TRY IT: Each line from the one containing "here. It is" to the end of the listing below should be repeated exactly, with no other line included.

----

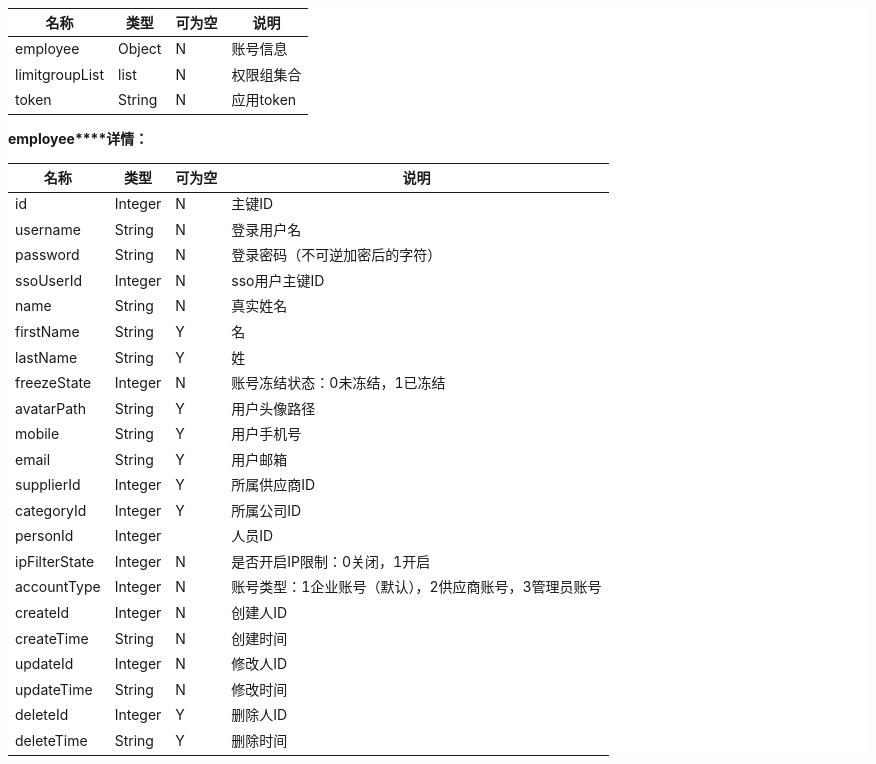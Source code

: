 | **名称**       | **类型** | **可为空** | **说明**   |
| -------------- | -------- | ---------- | ---------- |
| employee       | Object   | N          | 账号信息   |
| limitgroupList | list     | N          | 权限组集合 |
| token          | String   | N          | 应用token  |

 

**employee****详情：**

| **名称**      | **类型** | **可为空** | **说明**                                              |
| ------------- | -------- | ---------- | ----------------------------------------------------- |
| id            | Integer  | N          | 主键ID                                                |
| username      | String   | N          | 登录用户名                                            |
| password      | String   | N          | 登录密码（不可逆加密后的字符）                        |
| ssoUserId     | Integer  | N          | sso用户主键ID                                         |
| name          | String   | N          | 真实姓名                                              |
| firstName     | String   | Y          | 名                                                    |
| lastName      | String   | Y          | 姓                                                    |
| freezeState   | Integer  | N          | 账号冻结状态：0未冻结，1已冻结                        |
| avatarPath    | String   | Y          | 用户头像路径                                          |
| mobile        | String   | Y          | 用户手机号                                            |
| email         | String   | Y          | 用户邮箱                                              |
| supplierId    | Integer  | Y          | 所属供应商ID                                          |
| categoryId    | Integer  | Y          | 所属公司ID                                            |
| personId      | Integer  |            | 人员ID                                                |
| ipFilterState | Integer  | N          | 是否开启IP限制：0关闭，1开启                          |
| accountType   | Integer  | N          | 账号类型：1企业账号（默认），2供应商账号，3管理员账号 |
| createId      | Integer  | N          | 创建人ID                                              |
| createTime    | String   | N          | 创建时间                                              |
| updateId      | Integer  | N          | 修改人ID                                              |
| updateTime    | String   | N          | 修改时间                                              |
| deleteId      | Integer  | Y          | 删除人ID                                              |
| deleteTime    | String   | Y          | 删除时间                                              |

 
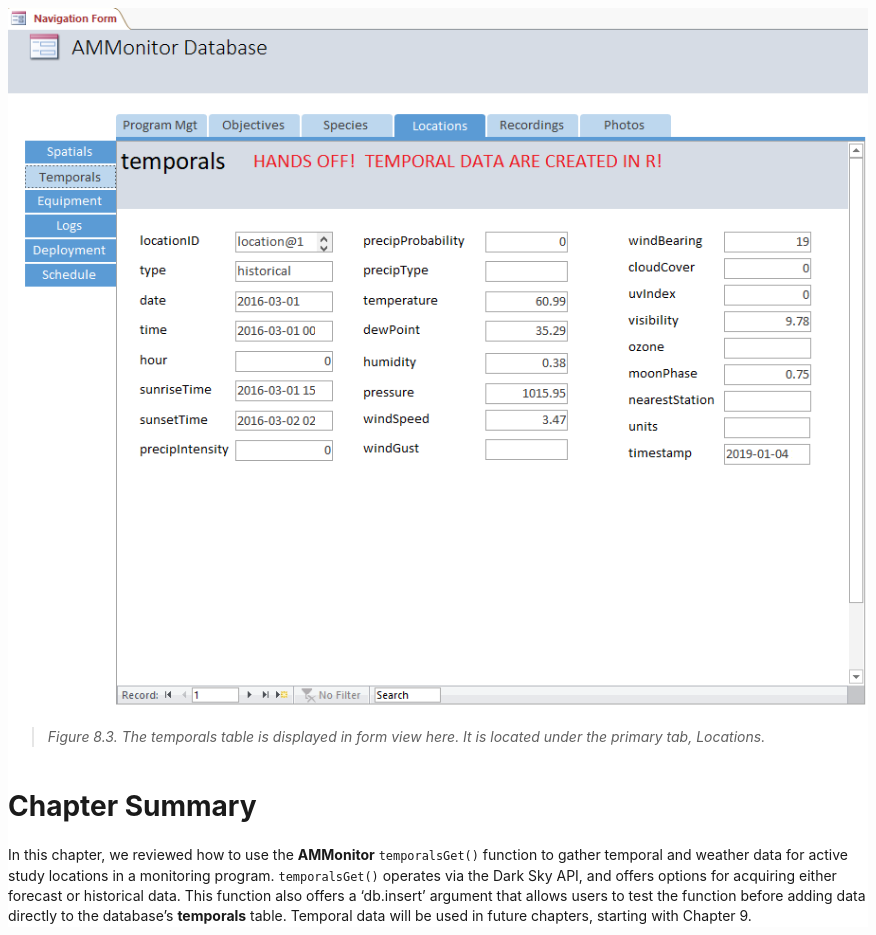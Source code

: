 <img src="Chap8_Figs/temporals.PNG" width="100%" style="display: block; margin: auto;" />

</kbd>

> *Figure 8.3. The temporals table is displayed in form view here. It is
> located under the primary tab, Locations.*

# Chapter Summary

In this chapter, we reviewed how to use the **AMMonitor**
`temporalsGet()` function to gather temporal and weather data for active
study locations in a monitoring program. `temporalsGet()` operates via
the Dark Sky API, and offers options for acquiring either forecast or
historical data. This function also offers a ‘db.insert’ argument that
allows users to test the function before adding data directly to the
database’s **temporals** table. Temporal data will be used in future
chapters, starting with Chapter 9.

----

PROBLEM SOLUTION:
> *Figure 8.3. The temporals table is displayed in form view here. It is
> located under the primary tab, Locations.*

# Chapter Summary

In this chapter, we reviewed how to use the **AMMonitor**
`temporalsGet()` function to gather temporal and weather data for active
study locations in a monitoring program. `temporalsGet()` operates via
the Dark Sky API, and offers options for acquiring either forecast or
historical data. This function also offers a ‘db.insert’ argument that
allows users to test the function before adding data directly to the
database’s **temporals** table. Temporal data will be used in future
chapters, starting with Chapter 9.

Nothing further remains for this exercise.